Problem description – Search the material below for "into" and copy every line where it occurs.
((
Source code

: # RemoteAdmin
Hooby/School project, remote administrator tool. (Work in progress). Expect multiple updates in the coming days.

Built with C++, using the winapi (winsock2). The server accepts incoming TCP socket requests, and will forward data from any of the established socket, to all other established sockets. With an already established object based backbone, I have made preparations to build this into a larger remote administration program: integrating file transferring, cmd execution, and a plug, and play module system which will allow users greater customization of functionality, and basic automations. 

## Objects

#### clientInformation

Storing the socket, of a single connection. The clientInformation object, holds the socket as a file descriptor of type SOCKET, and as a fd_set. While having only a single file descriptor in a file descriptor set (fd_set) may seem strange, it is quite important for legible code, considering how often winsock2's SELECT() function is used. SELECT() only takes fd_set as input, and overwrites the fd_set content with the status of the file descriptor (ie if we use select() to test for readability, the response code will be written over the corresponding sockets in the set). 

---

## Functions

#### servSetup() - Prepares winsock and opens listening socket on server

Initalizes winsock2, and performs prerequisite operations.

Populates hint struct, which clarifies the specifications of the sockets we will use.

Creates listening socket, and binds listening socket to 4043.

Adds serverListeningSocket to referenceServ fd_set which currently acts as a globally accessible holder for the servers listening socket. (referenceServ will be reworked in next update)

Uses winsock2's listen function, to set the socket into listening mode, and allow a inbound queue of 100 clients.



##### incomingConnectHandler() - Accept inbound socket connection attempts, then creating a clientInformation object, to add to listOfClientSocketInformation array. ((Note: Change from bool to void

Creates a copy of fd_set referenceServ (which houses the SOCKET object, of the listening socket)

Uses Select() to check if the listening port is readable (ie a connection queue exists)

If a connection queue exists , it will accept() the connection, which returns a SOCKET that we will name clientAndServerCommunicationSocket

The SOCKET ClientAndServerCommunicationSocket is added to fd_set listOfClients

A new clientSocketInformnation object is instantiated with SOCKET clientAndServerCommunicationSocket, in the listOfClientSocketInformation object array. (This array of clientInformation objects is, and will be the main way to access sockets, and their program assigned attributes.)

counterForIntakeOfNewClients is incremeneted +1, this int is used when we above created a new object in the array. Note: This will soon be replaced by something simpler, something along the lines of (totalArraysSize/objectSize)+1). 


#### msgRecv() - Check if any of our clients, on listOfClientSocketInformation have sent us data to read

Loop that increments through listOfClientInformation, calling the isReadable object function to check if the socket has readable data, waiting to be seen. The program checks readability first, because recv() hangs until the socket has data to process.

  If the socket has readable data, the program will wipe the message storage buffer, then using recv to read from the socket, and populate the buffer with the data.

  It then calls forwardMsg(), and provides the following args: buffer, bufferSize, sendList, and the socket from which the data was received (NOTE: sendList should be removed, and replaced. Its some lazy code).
))
Task response –
Built with C++, using the winapi (winsock2). The server accepts incoming TCP socket requests, and will forward data from any of the established socket, to all other established sockets. With an already established object based backbone, I have made preparations to build this into a larger remote administration program: integrating file transferring, cmd execution, and a plug, and play module system which will allow users greater customization of functionality, and basic automations. 
Uses winsock2's listen function, to set the socket into listening mode, and allow a inbound queue of 100 clients.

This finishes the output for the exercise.